Problem: Sometime, back in the days of COBOL, a programmer was dealing with the constraints of the physical width of a page. The programmer built a report in which each record actually took up five lines of the report. I want to be able to analyze this data in Excel.
- Transform this frustrating data set.
Strategy: Your goal is to get the data back into one row per record. This process involves adding two new columns, Group and Sequence:
- Add a new row 1. Insert two new columns, A and B. Add the headings Group, Seq, and Text in A1:C1.
- Add two new columns.
- In column A, assign a group number to each logical record. One way to do this is to check to see if the first four characters of column C are ACCT. If they are, add 1 to the group number. In A2, enter the number 1. In A3, enter the formula =IF(LEFT(C3,4)="ACCT",1+A2,A2). (This is similar to the formula from "Add a Group Number to Each Set of Records That Has a Unique Customer Number".) Copy it down to all the rows. Excel will assign a group number to each logical group of records.
- Use the IF function.
- Design a formula for a sequence number. To do this, in cell B2, enter the formula =IF(A2=A1,B1+1,1). (This formula is like the one from "Number Each Record for a Customer, Starting at 1 for a New Customer") Copy this down. This formula will number each record in the group. It should ensure that all the account numbers are on a Sequence 1 record.
- Formula for sequence number.
- (This step is critical.) Copy the formulas in columns A and B and paste them back, using Home, Paste dropdown, Paste Values to ensure that you can safely sort the data.
- Sort the data by the sequence number in column B. Your data will look like this.
- Sort the data into record types.
You have now managed to intelligently segregate the data so that all similar records are together. The contiguous range C2:C7 contains all the first rows from each record. Each of the line 1 records has three fields that really should be parsed into three separate columns. You can easily do this parsing with the Text to Columns Wizard.
- Select cells C2:C7. Select Data, Text to Columns to open the Convert Text to Columns Wizard. Select Fixed Width. Click Next.
- Excel should properly guess where your columns are. Click Next.
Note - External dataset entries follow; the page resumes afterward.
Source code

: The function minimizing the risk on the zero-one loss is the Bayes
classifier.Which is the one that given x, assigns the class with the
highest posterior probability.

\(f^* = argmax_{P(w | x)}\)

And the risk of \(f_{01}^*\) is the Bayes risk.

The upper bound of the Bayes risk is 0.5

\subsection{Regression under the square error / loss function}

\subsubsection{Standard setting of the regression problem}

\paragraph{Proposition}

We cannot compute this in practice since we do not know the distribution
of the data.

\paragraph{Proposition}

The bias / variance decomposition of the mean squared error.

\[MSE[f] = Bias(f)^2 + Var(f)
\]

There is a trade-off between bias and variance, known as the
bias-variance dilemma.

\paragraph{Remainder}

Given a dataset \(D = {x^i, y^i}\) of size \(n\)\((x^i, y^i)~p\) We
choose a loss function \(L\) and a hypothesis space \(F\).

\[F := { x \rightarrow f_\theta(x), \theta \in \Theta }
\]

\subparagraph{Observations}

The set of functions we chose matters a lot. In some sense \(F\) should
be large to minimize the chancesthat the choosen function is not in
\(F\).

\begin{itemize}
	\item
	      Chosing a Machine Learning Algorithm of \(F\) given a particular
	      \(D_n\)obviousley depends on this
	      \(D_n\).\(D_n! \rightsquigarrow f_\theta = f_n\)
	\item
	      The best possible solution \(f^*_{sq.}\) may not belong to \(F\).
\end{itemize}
- Choose the heading for each column and define a data format. You don't really need the word ACCT each time, so choose to skip the first, third, and fifth fields. Make the sixth field a date. When your information looks as shown below, click Finish. You will have data in three columns of Group 1.
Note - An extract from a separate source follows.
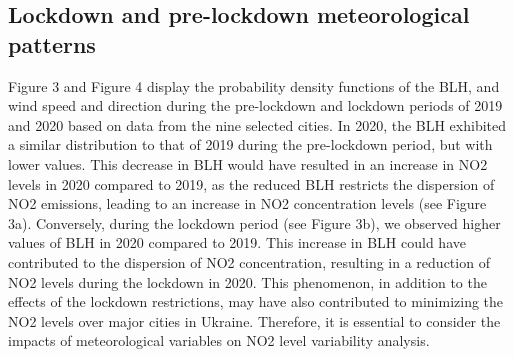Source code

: \subsection{Lockdown and pre-lockdown meteorological patterns}
Figure 3 and Figure 4 display the probability density functions of the BLH, and wind speed and direction during the pre-lockdown and lockdown periods of 2019 and 2020 based on data from the nine selected cities. In 2020, the BLH exhibited a similar distribution to that of 2019 during the pre-lockdown period, but with lower values. This decrease in BLH would have resulted in an increase in NO2 levels in 2020 compared to 2019, as the reduced BLH restricts the dispersion of NO2 emissions, leading to an increase in NO2 concentration levels (see Figure 3a). Conversely, during the lockdown period (see Figure 3b), we observed higher values of BLH in 2020 compared to 2019. This increase in BLH could have contributed to the dispersion of NO2 concentration, resulting in a reduction of NO2 levels during the lockdown in 2020. This phenomenon, in addition to the effects of the lockdown restrictions, may have also contributed to minimizing the NO2 levels over major cities in Ukraine. Therefore, it is essential to consider the impacts of meteorological variables on NO2 level variability analysis.\par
- In Step 3, skip columns 1, 3, and 5. Choose Date for col. 6.
- Change the heading in C1 to Acct, the heading in D1 to Inv, and the heading in E1 to Date.
- Select and cut A8:C13 and paste into F2.
- Delete Group & Seq from F & G.
- Add the heading of Inv $ to F1.
- Select F2:F6 and choose Data, Text to Columns. In Step 1 of the wizard, select Fixed Width and click Next. In Step 2 of the wizard, Excel offers to split your data into three fields. There is no need to have one column for the word Invoice and another column for the word Total.
- Excel suggests an extra column.
- Double-click the line between Invoice and Total to delete it.
- Double-click the extra line to delete it.
- In Step 3 of the wizard, choose to skip the field that contains Invoice Total. Click Finish.
- Skip the field label.
- Records for Groups 3 through 5 only have a single field without a heading. Copy C14:C19 to G2. Add a heading of Company.
- Copy Group 4's column C cells to H2. Add a heading of Address.
- Copy Group 5's column C cells to I2. Add a heading of City ST Zip.
- Because the Group 6 records have no data-they are just dashed lines-delete these rows.
You now have all the fields, one line per record.
- Delete the columns extra columns A& B.
Results: You now have a sortable, filterable, and reportable version of the original data set. Each record consists of one row in Excel.
- You can now sort and analyze this data.